◆ **EXERCISE INPUT**:
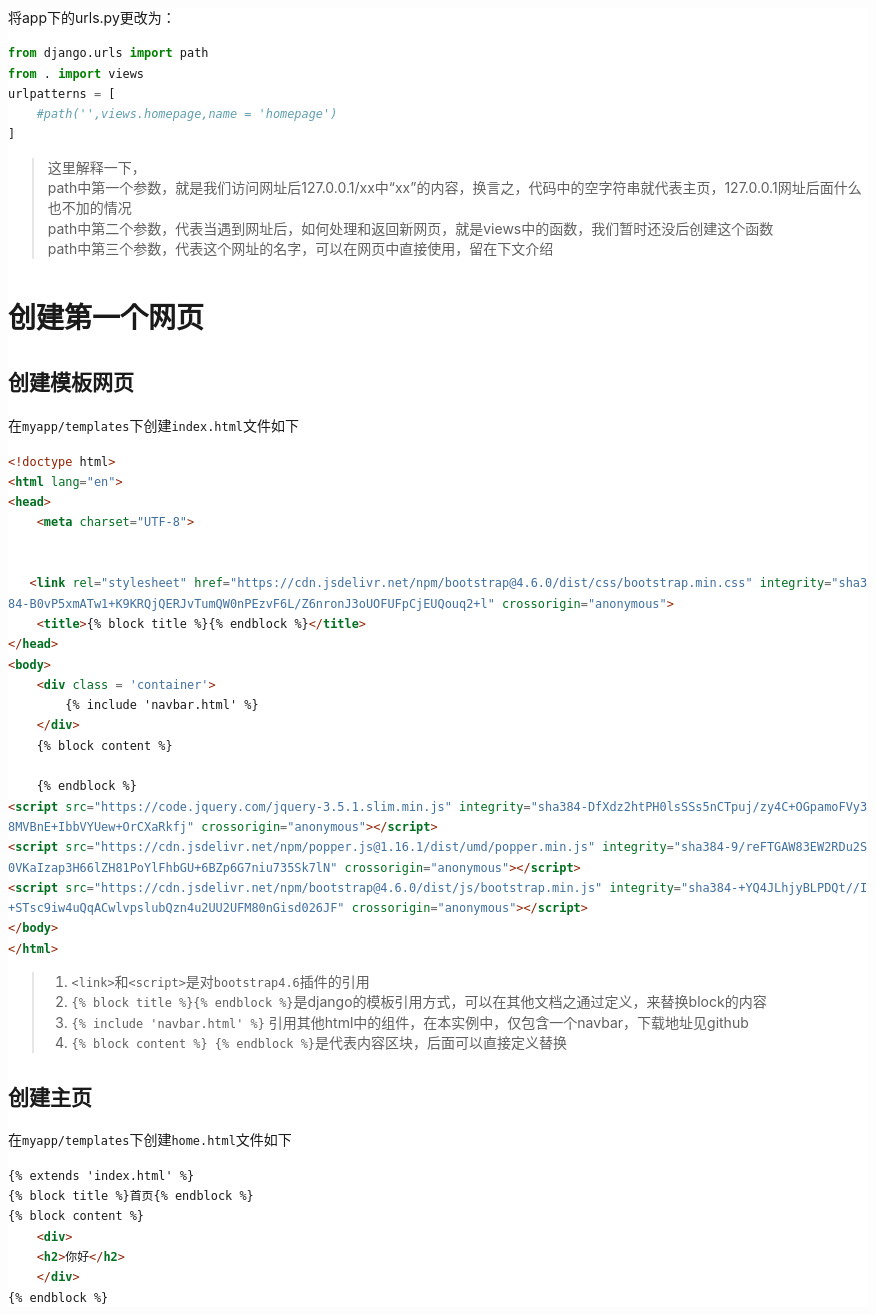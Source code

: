 将app下的urls.py更改为：
```python
from django.urls import path
from . import views
urlpatterns = [
    #path('',views.homepage,name = 'homepage')
]
```
> 这里解释一下，  
> path中第一个参数，就是我们访问网址后127.0.0.1/xx中“xx”的内容，换言之，代码中的空字符串就代表主页，127.0.0.1网址后面什么也不加的情况  
> path中第二个参数，代表当遇到网址后，如何处理和返回新网页，就是views中的函数，我们暂时还没后创建这个函数  
> path中第三个参数，代表这个网址的名字，可以在网页中直接使用，留在下文介绍  

# 创建第一个网页 
## 创建模板网页  
在`myapp/templates`下创建`index.html`文件如下
```html
<!doctype html>
<html lang="en">
<head>
    <meta charset="UTF-8">


   <link rel="stylesheet" href="https://cdn.jsdelivr.net/npm/bootstrap@4.6.0/dist/css/bootstrap.min.css" integrity="sha384-B0vP5xmATw1+K9KRQjQERJvTumQW0nPEzvF6L/Z6nronJ3oUOFUFpCjEUQouq2+l" crossorigin="anonymous">
    <title>{% block title %}{% endblock %}</title>
</head>
<body>
    <div class = 'container'>
        {% include 'navbar.html' %}
    </div>
    {% block content %}

    {% endblock %}
<script src="https://code.jquery.com/jquery-3.5.1.slim.min.js" integrity="sha384-DfXdz2htPH0lsSSs5nCTpuj/zy4C+OGpamoFVy38MVBnE+IbbVYUew+OrCXaRkfj" crossorigin="anonymous"></script>
<script src="https://cdn.jsdelivr.net/npm/popper.js@1.16.1/dist/umd/popper.min.js" integrity="sha384-9/reFTGAW83EW2RDu2S0VKaIzap3H66lZH81PoYlFhbGU+6BZp6G7niu735Sk7lN" crossorigin="anonymous"></script>
<script src="https://cdn.jsdelivr.net/npm/bootstrap@4.6.0/dist/js/bootstrap.min.js" integrity="sha384-+YQ4JLhjyBLPDQt//I+STsc9iw4uQqACwlvpslubQzn4u2UU2UFM80nGisd026JF" crossorigin="anonymous"></script>
</body>
</html>
```
> 1. `<link>`和`<script>`是对`bootstrap4.6`插件的引用
> 2. `{% block title %}{% endblock %}`是django的模板引用方式，可以在其他文档之通过定义，来替换block的内容
> 3. `{% include 'navbar.html' %}` 引用其他html中的组件，在本实例中，仅包含一个navbar，下载地址见github
> 4. `{% block content %} {% endblock %}`是代表内容区块，后面可以直接定义替换
## 创建主页  
在`myapp/templates`下创建`home.html`文件如下
```html
{% extends 'index.html' %}
{% block title %}首页{% endblock %}
{% block content %}
    <div>
    <h2>你好</h2>
    </div>
{% endblock %}
```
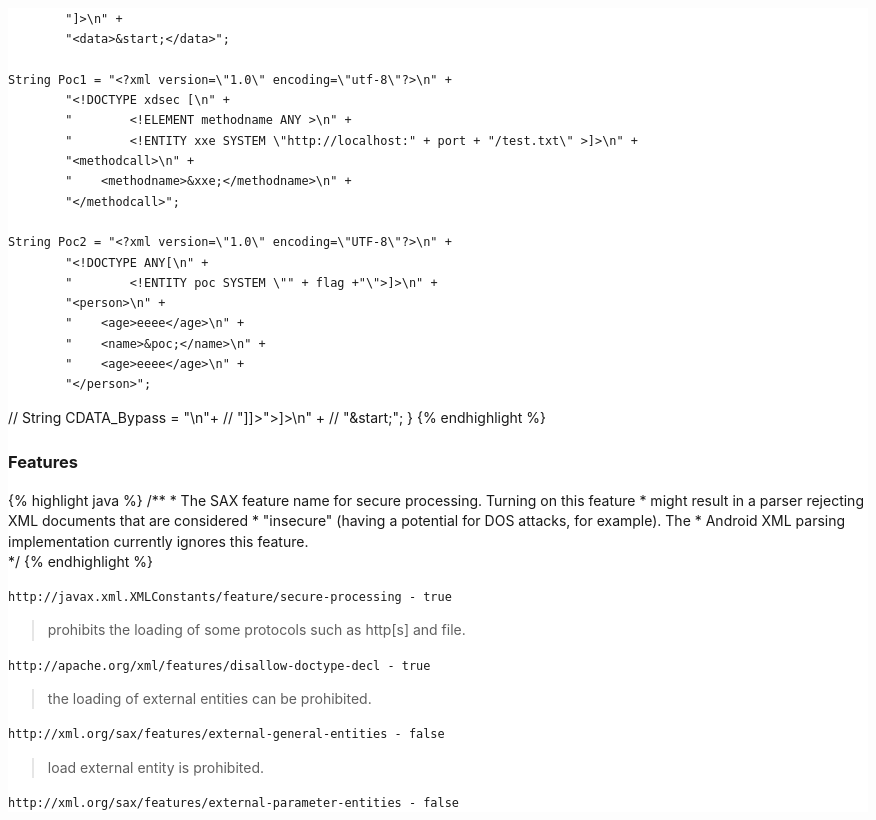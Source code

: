             "]>\n" +
            "<data>&start;</data>";

    String Poc1 = "<?xml version=\"1.0\" encoding=\"utf-8\"?>\n" +
            "<!DOCTYPE xdsec [\n" +
            "        <!ELEMENT methodname ANY >\n" +
            "        <!ENTITY xxe SYSTEM \"http://localhost:" + port + "/test.txt\" >]>\n" +
            "<methodcall>\n" +
            "    <methodname>&xxe;</methodname>\n" +
            "</methodcall>";

    String Poc2 = "<?xml version=\"1.0\" encoding=\"UTF-8\"?>\n" +
            "<!DOCTYPE ANY[\n" +
            "        <!ENTITY poc SYSTEM \"" + flag +"\">]>\n" +
            "<person>\n" +
            "    <age>eeee</age>\n" +
            "    <name>&poc;</name>\n" +
            "    <age>eeee</age>\n" +
            "</person>";

//    String CDATA_Bypass = "<?xml version =\"1.0\"?>\n"+
//            "<!DOCTYPE data[\n" +
//            "<!ENTITY start \"<!CDATA[<!ENTITY file SYSTEM \"file://"+fstab+"\">]]>\">]>\n" +
//            "<foo>&start;</foo>";
}
{% endhighlight %}

### Features

{% highlight java %}
    /**
     * The SAX feature name for secure processing. Turning on this feature
     * might result in a parser rejecting XML documents that are considered
     * "insecure" (having a potential for DOS attacks, for example). The
     * Android XML parsing implementation currently ignores this feature.  
     */
{% endhighlight %}

```
http://javax.xml.XMLConstants/feature/secure-processing - true
```

> prohibits the loading of some protocols such as http[s] and file.

```
http://apache.org/xml/features/disallow-doctype-decl - true
```

>  the loading of external entities can be prohibited.

```
http://xml.org/sax/features/external-general-entities - false
```

>load external entity is prohibited.

```
http://xml.org/sax/features/external-parameter-entities - false
```
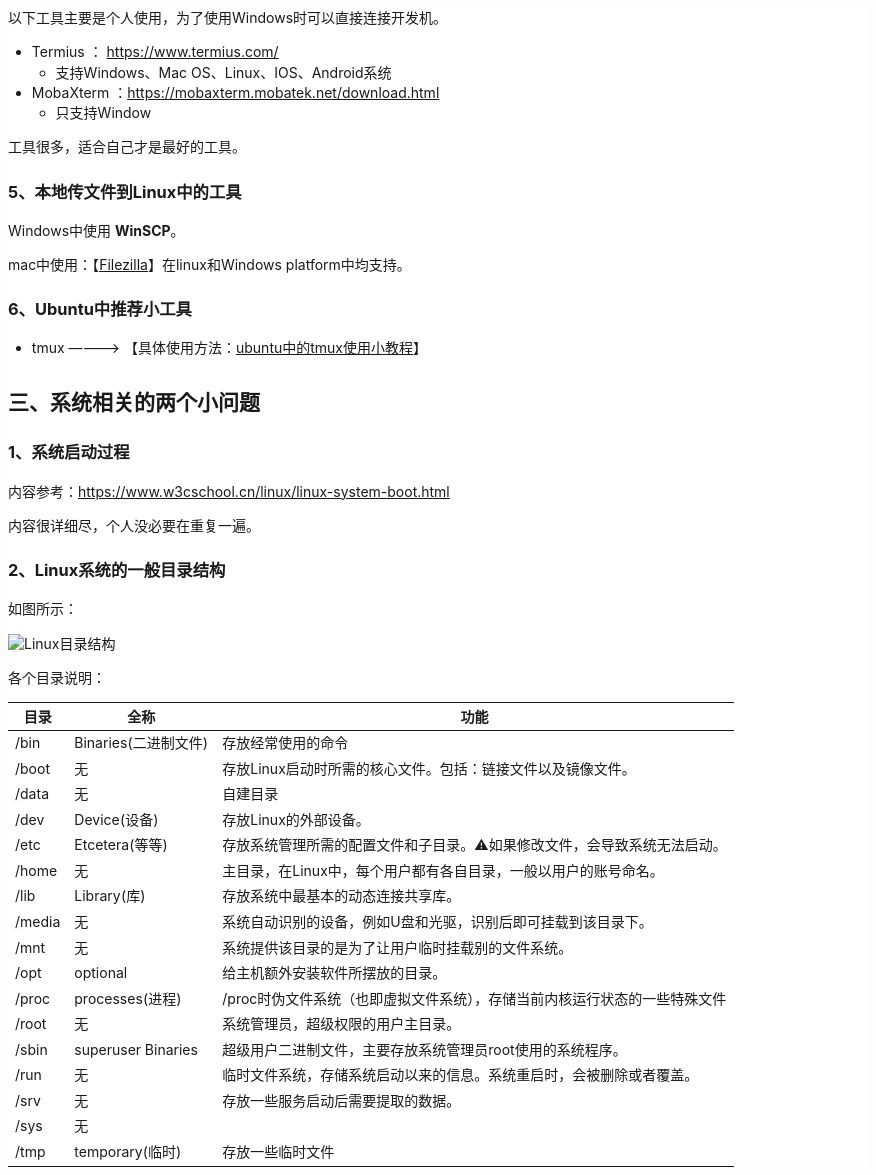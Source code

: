 以下工具主要是个人使用，为了使用Windows时可以直接连接开发机。

- Termius ： https://www.termius.com/
  - 支持Windows、Mac OS、Linux、IOS、Android系统
- MobaXterm ：https://mobaxterm.mobatek.net/download.html
  - 只支持Window

工具很多，适合自己才是最好的工具。

### 5、本地传文件到Linux中的工具

Windows中使用 **WinSCP**。

mac中使用：【[Filezilla](https://www.filezilla.cn/download)】在linux和Windows platform中均支持。

### 6、Ubuntu中推荐小工具

- tmux ————> 【具体使用方法：[ubuntu中的tmux使用小教程]()】

## 三、系统相关的两个小问题

### 1、系统启动过程

内容参考：https://www.w3cschool.cn/linux/linux-system-boot.html

内容很详细尽，个人没必要在重复一遍。

### 2、Linux系统的一般目录结构

如图所示：

![Linux目录结构](Images/Linux%E7%9B%AE%E5%BD%95%E7%BB%93%E6%9E%84.png)

各个目录说明：

| 目录   | 全称                            | 功能                                                         |
| ------ | ------------------------------- | ------------------------------------------------------------ |
| /bin   | Binaries(二进制文件)            | 存放经常使用的命令                                           |
| /boot  | 无                              | 存放Linux启动时所需的核心文件。包括：链接文件以及镜像文件。  |
| /data  | 无                              | 自建目录                                                     |
| /dev   | Device(设备)                    | 存放Linux的外部设备。                                        |
| /etc   | Etcetera(等等)                  | 存放系统管理所需的配置文件和子目录。⚠️如果修改文件，会导致系统无法启动。 |
| /home  | 无                              | 主目录，在Linux中，每个用户都有各自目录，一般以用户的账号命名。 |
| /lib   | Library(库)                     | 存放系统中最基本的动态连接共享库。                           |
| /media | 无                              | 系统自动识别的设备，例如U盘和光驱，识别后即可挂载到该目录下。 |
| /mnt   | 无                              | 系统提供该目录的是为了让用户临时挂载别的文件系统。           |
| /opt   | optional                        | 给主机额外安装软件所摆放的目录。                             |
| /proc  | processes(进程)                 | /proc时伪文件系统（也即虚拟文件系统），存储当前内核运行状态的一些特殊文件 |
| /root  | 无                              | 系统管理员，超级权限的用户主目录。                           |
| /sbin  | superuser Binaries              | 超级用户二进制文件，主要存放系统管理员root使用的系统程序。   |
| /run   | 无                              | 临时文件系统，存储系统启动以来的信息。系统重启时，会被删除或者覆盖。 |
| /srv   | 无                              | 存放一些服务启动后需要提取的数据。                           |
| /sys   | 无                              |                                                              |
| /tmp   | temporary(临时)                 | 存放一些临时文件                                             |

◆ **DIRECTIONS**: Which lines in the records above contain the string "true"? Copy each one.

◆ **RESULT BELOW**:
http://javax.xml.XMLConstants/feature/secure-processing - true
http://apache.org/xml/features/disallow-doctype-decl - true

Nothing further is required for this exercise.